Jay Leno is weighing in on the state of late-night comedy—and he’s not holding back.
In a candid interview with the Ronald Reagan Presidential Foundation & Institute, the 75-year-old former Tonight Show host criticized today’s late-night scene for becoming too politically slanted, just days after CBS announced the sudden cancellation of The Late Show with Stephen Colbert, the top-rated program in its time slot.
“I love political humor, don’t get me wrong,” Leno said, “but what happens is people cozy up too much to one side or the other. Nobody wants to be lectured.”
The legendary comedian, who helmed The Tonight Show from 1992 to 2014 (with a brief hiatus during the infamous Conan O’Brien transition), reflected on his own approach to topical humor. He said his goal was always to unify audiences, not divide them.
“Why shoot for half an audience?” Leno asked. “Why not try to get the whole? I don’t understand why you’d alienate one side. Or just don’t go there at all—just be funny.”
Leno said he used to take pride when his jokes triggered criticism from both sides of the political aisle. “If I got hate mail from Republicans and Democrats over the same joke, I knew I was doing it right,” he said. “That meant I was hitting a broad audience.”

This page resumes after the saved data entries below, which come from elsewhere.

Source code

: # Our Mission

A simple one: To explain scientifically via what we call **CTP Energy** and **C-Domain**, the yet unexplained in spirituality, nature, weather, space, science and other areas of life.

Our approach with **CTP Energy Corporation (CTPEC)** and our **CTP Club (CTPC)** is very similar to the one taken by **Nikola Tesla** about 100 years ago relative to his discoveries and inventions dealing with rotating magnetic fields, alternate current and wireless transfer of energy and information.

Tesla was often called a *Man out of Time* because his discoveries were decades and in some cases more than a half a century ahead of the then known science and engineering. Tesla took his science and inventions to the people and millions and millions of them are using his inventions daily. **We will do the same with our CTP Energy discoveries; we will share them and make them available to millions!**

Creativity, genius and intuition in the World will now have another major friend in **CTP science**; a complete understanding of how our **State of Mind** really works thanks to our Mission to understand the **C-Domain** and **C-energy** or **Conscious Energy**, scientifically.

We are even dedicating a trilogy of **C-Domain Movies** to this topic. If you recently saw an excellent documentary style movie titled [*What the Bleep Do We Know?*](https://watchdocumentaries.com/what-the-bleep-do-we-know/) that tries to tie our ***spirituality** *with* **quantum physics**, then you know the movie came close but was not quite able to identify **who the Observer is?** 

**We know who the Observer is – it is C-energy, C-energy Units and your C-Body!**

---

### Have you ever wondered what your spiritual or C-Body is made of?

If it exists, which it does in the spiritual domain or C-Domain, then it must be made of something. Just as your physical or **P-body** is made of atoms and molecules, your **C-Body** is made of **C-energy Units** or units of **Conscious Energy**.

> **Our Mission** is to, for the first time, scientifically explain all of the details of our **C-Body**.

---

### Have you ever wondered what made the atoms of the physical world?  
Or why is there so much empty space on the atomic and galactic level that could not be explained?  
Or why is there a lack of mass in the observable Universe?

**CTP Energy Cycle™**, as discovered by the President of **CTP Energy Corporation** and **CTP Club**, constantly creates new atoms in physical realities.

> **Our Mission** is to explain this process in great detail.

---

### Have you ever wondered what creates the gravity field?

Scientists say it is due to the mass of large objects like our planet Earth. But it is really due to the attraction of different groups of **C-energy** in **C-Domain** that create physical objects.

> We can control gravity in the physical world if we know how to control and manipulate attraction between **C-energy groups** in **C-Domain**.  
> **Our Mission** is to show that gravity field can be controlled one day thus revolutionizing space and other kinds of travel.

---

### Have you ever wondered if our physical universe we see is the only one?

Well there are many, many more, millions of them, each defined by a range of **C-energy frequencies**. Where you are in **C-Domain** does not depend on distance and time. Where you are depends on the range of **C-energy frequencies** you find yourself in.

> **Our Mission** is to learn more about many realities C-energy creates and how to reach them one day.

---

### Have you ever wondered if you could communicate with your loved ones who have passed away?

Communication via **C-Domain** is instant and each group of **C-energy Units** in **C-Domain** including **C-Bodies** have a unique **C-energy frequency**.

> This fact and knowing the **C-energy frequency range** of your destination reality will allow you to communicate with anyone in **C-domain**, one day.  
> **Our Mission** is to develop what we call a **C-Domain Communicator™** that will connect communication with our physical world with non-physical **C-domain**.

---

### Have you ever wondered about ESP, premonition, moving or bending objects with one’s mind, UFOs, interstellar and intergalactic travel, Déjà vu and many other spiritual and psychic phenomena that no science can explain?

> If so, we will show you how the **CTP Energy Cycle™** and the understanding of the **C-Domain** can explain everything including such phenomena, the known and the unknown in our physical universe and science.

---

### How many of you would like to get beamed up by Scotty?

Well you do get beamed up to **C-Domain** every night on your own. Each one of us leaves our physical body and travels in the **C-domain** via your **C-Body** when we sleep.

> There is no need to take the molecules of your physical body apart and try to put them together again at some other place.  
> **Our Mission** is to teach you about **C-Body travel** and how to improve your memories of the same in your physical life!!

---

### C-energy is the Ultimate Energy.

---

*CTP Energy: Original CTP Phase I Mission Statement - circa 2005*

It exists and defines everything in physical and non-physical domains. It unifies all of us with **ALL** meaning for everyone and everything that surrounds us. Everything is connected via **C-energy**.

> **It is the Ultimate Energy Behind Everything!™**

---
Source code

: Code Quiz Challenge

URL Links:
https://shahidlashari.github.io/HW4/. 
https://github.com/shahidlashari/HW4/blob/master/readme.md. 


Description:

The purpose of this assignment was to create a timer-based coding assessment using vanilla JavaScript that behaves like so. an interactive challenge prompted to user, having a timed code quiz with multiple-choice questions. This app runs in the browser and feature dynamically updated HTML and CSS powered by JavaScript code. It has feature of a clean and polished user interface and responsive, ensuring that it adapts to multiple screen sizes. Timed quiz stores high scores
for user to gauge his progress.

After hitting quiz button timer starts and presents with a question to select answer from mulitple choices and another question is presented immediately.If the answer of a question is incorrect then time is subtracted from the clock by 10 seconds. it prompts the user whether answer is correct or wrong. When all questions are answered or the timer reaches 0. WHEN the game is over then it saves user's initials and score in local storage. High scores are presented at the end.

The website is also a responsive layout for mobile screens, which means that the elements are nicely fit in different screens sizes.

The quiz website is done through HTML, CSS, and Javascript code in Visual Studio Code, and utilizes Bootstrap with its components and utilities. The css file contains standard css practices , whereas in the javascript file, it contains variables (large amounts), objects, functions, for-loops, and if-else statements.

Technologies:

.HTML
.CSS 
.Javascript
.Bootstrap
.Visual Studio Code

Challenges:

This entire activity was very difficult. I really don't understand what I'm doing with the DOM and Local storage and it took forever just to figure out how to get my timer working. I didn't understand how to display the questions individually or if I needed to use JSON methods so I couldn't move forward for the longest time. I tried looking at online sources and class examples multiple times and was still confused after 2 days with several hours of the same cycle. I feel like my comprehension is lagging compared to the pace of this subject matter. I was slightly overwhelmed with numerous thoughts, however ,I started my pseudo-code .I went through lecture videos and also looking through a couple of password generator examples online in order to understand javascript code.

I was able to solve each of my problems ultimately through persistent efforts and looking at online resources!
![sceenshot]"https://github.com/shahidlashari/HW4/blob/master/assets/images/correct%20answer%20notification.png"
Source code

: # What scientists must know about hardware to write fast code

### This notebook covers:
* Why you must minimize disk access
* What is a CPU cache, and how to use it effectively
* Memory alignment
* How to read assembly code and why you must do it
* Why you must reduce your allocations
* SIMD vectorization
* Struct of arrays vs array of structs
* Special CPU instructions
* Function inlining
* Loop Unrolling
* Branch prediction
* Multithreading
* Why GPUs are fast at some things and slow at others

His comments come amid growing speculation about the reasons behind The Late Show’s abrupt end on July 17, despite the show’s continued ratings dominance and fresh Emmy nomination. While CBS claimed the cancellation was “purely a financial decision” unrelated to performance or content, many pointed to Colbert’s recent criticism of CBS parent company Paramount and its high-profile financial donation to President Donald Trump’s future presidential library—a deal tied to Paramount’s pending merger with Skydance.
The move drew attention not just from Colbert’s fans, but also from President Trump himself, who took a public victory lap after the news broke.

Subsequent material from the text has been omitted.